Previews for the new movie The Words leave viewers wondering exactly what the movie is about. Usually this means the film is a crime or mystery,abstract or artsy or has such a simple storyline that the filmmakers don’t want to give anything away. The third option was the case for The Words. When I mentioned I was going to see it, a fellow grad student asked me if she was right that the main character steals a book idea from the old man she saw in the trailer. She hit the nail on the head. That one insight was basically the movie’s entire plot.

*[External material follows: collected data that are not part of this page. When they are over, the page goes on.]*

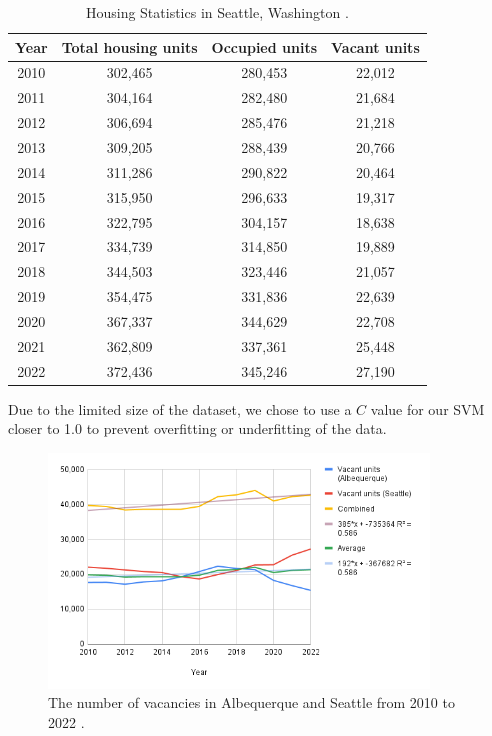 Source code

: \documentclass[12pt]{article}
\begin{document}
\begin{table}[H]
  \centering
  \begin{tabular}{|c c c c|}
    \hline
    Year & Total housing units & Occupied units & Vacant units \\ [0.5ex]
    \hline
    2010 & 302,465 & 280,453 & 22,012 \\
    2011 & 304,164 & 282,480 & 21,684 \\
    2012 & 306,694 & 285,476 & 21,218 \\
    2013 & 309,205 & 288,439 & 20,766 \\
    2014 & 311,286 & 290,822 & 20,464 \\
    2015 & 315,950 & 296,633 & 19,317 \\
    2016 & 322,795 & 304,157 & 18,638 \\
    2017 & 334,739 & 314,850 & 19,889 \\
    2018 & 344,503 & 323,446 & 21,057 \\
    2019 & 354,475 & 331,836 & 22,639 \\
    2020 & 367,337 & 344,629 & 22,708 \\
    2021 & 362,809 & 337,361 & 25,448 \\
    2022 & 372,436 & 345,246 & 27,190 \\ [1ex]
    \hline
  \end{tabular}
  \caption{Housing Statistics in Seattle, Washington \cite{Census2010ACSDP5Y2010.DP04}.}
\end{table}

\noindent
Due to the limited size of the dataset, we chose to use a $C$ value for our SVM closer to 1.0 to prevent overfitting or
underfitting of the data. 

\begin{figure}[H]
  \centering
  \includegraphics[width=0.9\textwidth]{chart1}
  \caption{The number of vacancies in Albequerque and Seattle from 2010 to 2022 \cite{Census2010ACSDP1Y2010.DP04,Census2010ACSDP5Y2010.DP04}.}
\end{figure}
\end{document}
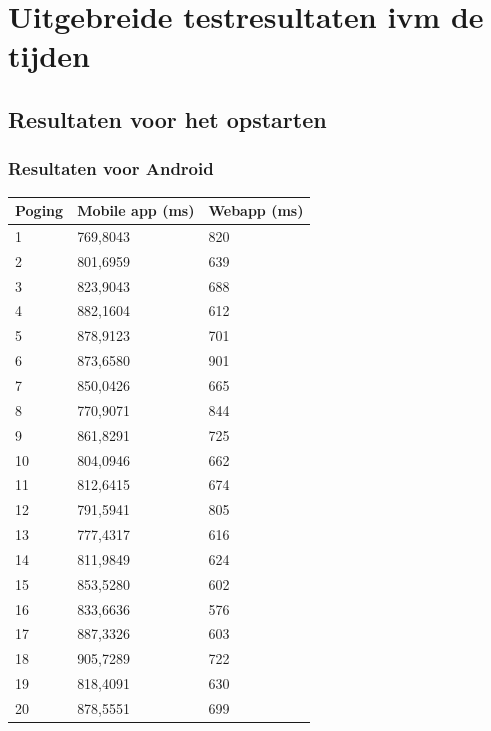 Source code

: \documentclass[pdftex,a4paper,12pt,twoside]{report}
\begin{document}
\tableofcontents

\appendix

\chapter{Uitgebreide testresultaten ivm de tijden}
\label{ch:uitgebereidresultatenmetbetrekkingtottijden}

\section{Resultaten voor het opstarten}
\subsection{Resultaten voor Android}
\begin{center}
    \begin{tabular}{ | l | l | l |}
    \hline
    Poging & Mobile app (ms) & Webapp (ms)
      \\ \hline
      1 & 769,8043 & 820
      \\ \hline
      2 & 801,6959 & 639
      \\ \hline
      3 & 823,9043 & 688
      \\ \hline
      4 & 882,1604 & 612
      \\ \hline
      5 & 878,9123 & 701
      \\ \hline
      6 & 873,6580 & 901
      \\ \hline
      7 & 850,0426 & 665
      \\ \hline
      8 & 770,9071 & 844
      \\ \hline
      9 & 861,8291 & 725
      \\ \hline
      10 & 804,0946 & 662
      \\ \hline
      11 & 812,6415 & 674
      \\ \hline
      12 & 791,5941 & 805
      \\ \hline
      13 & 777,4317 & 616
      \\ \hline
      14 & 811,9849 & 624
      \\ \hline
      15 & 853,5280 & 602
      \\ \hline
      16 & 833,6636 & 576
      \\ \hline
      17 & 887,3326 & 603
      \\ \hline
      18 & 905,7289 & 722
      \\ \hline
      19 & 818,4091 & 630
      \\ \hline
      20 & 878,5551 & 699
      \\ \hline
    \end{tabular}
\end{center}
\newpage
\end{document}

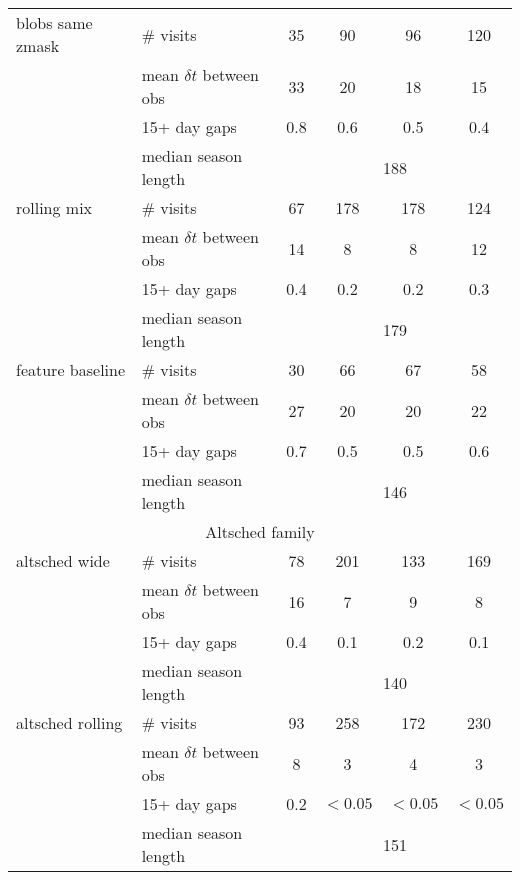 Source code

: \begin{appendices}
\begin{longtable}{l|l|cccc}
 blobs same zmask& \# visits                   &  35  & 90   &  96  & 120  \\
                 & mean $\delta t$ between obs &  33  & 20   &  18  &  15  \\
                 & 15+ day gaps                & 0.8  &0.6   & 0.5  & 0.4  \\
                 & median season length               & \multicolumn{4}{c}{188}   \\
  \hline
  
  rolling mix    & \# visits                   &  67  & 178  & 178  & 124  \\
                 & mean $\delta t$ between obs &  14  &   8  &   8  &  12  \\
                 & 15+ day gaps                & 0.4  & 0.2  & 0.2  & 0.3  \\
                 & median season length               & \multicolumn{4}{c}{179}   \\
  \hline

feature baseline & \# visits                   &  30  &  66  &  67  &  58  \\
                 & mean $\delta t$ between obs &  27  &  20  &  20  &  22  \\
                 & 15+ day gaps                & 0.7  & 0.5  & 0.5  & 0.6  \\
                 & median season length               & \multicolumn{4}{c}{146}   \\
  \hline
  \hline
  \multicolumn{6}{c}{Altsched family}\\
  \hline
 altsched wide   & \# visits                   &  78  & 201  & 133  & 169  \\
                 & mean $\delta t$ between obs &  16  &   7  &   9  &   8  \\
                 & 15+ day gaps                & 0.4  & 0.1  & 0.2  & 0.1  \\
                 & median season length               & \multicolumn{4}{c}{140}   \\
  \hline

 altsched rolling& \# visits                   &   93 &  258 & 172  & 230  \\
                 & mean $\delta t$ between obs &    8 &    3 &   4  &   3  \\
                 & 15+ day gaps                &  0.2 & $<0.05$& $<0.05$ &  $<0.05$\\
                 & median season length               & \multicolumn{4}{c}{151}   \\
  \hline


\end{longtable}
\end{appendices}
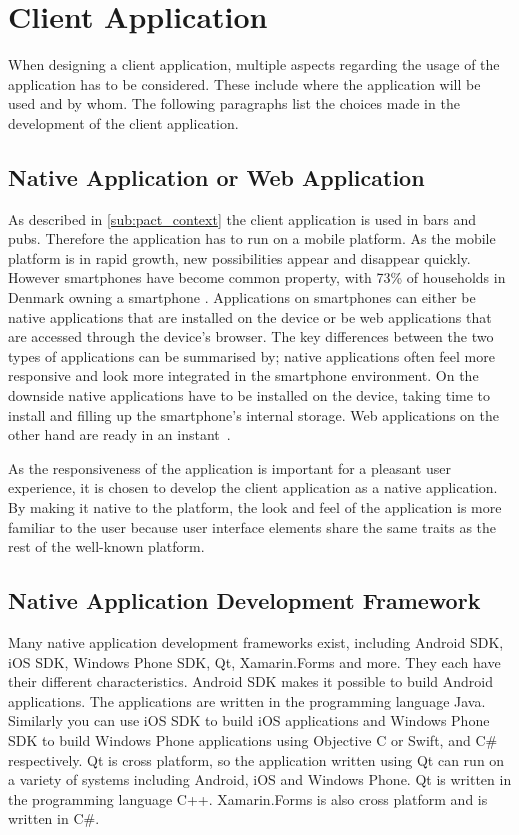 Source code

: \section{Client Application}
\label{ssub:client_application}

When designing a client application, multiple aspects regarding the usage of the application has to be considered. These include where the application will be used and by whom. The following paragraphs list the choices made in the development of the client application.

\subsection{Native Application or Web Application}
\label{par:native_application_or_web_application}

As described in \cref{sub:pact_context} the client application is used in bars and pubs. Therefore the application has to run on a mobile platform. As the mobile platform is in rapid growth, new possibilities appear and disappear quickly. However smartphones have become common property, with 73\% of households in Denmark owning a smartphone \cite{smartphone2014}. Applications on smartphones can either be native applications that are installed on the device or be web applications that are accessed through the device's browser. The key differences between the two types of applications can be summarised by; native applications often feel more responsive and look more integrated in the smartphone environment. On the downside native applications have to be installed on the device, taking time to install and filling up the smartphone's internal storage. Web applications on the other hand are ready in an instant~\cite{charland2011mobile}.

As the responsiveness of the application is important for a pleasant user experience, it is chosen to develop the client application as a native application. By making it native to the platform, the look and feel of the application is more familiar to the user because user interface elements share the same traits as the rest of the well-known platform.

\subsection{Native Application Development Framework}
\label{par:native_application_development_framework}

Many native application development frameworks exist, including Android SDK, iOS SDK, Windows Phone SDK, Qt, Xamarin.Forms and more. They each have their different characteristics. Android SDK makes it possible to build Android applications. The applications are written in the programming language Java. Similarly you can use iOS SDK to build iOS applications and Windows Phone SDK to build Windows Phone applications using Objective C or Swift, and C\# respectively. Qt is cross platform, so the application written using Qt can run on a variety of systems including Android, iOS and Windows Phone. Qt is written in the programming language C++. Xamarin.Forms is also cross platform and is written in C\#.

The film attempts to compensate for a lack of action by following three different storylines. It starts with the author, Clay Hammond, (Dennis Quaid, Beneath The Darkness) reading his new novel to an audience. The book is about a writer, Rory Jansen (Bradley Cooper, The Hangover Part II), who plagiarizes his first published novel. The first storyline follows Hammond’s reading, the second is about Jansen’s plagiarizing and the third is the story of the old man (Jeremy Irons, Margin Call) Jansen plagiarized from. The best of the three stories is the third one, which recounts the old man’s experiences as a young soldier in France during World War II when he met a beautiful girl whom he married and had a child with.
Within the first few minutes of the movie, Jansen’s wife Donna (Zoe Saldana, Colombiana) talks about the award he is going to receive for his new novel. You know from the look in his eyes that the guy is guilty of something. The suspenseful classical music and suggestion of something more to all these stories had me waiting for something devastatingly awful to occur, like someone coming across a dead body (I thought this very thing was going to happen in one scene, but instead of a body the man finds a note). To add an attempted layer of excitement, there is a bit of a twist at the end when it is implied that Hammond has based the novel about plagiarism on his own life.
I wondered what audience this movie is trying to target. The Words is a tale of morality. The whole point of the movie is to communicate to the audience that plagiarism is wrong, but I don’t know many people who like being lectured. Perhaps for those who like being subconsciously scolded, the movie will be more than just words.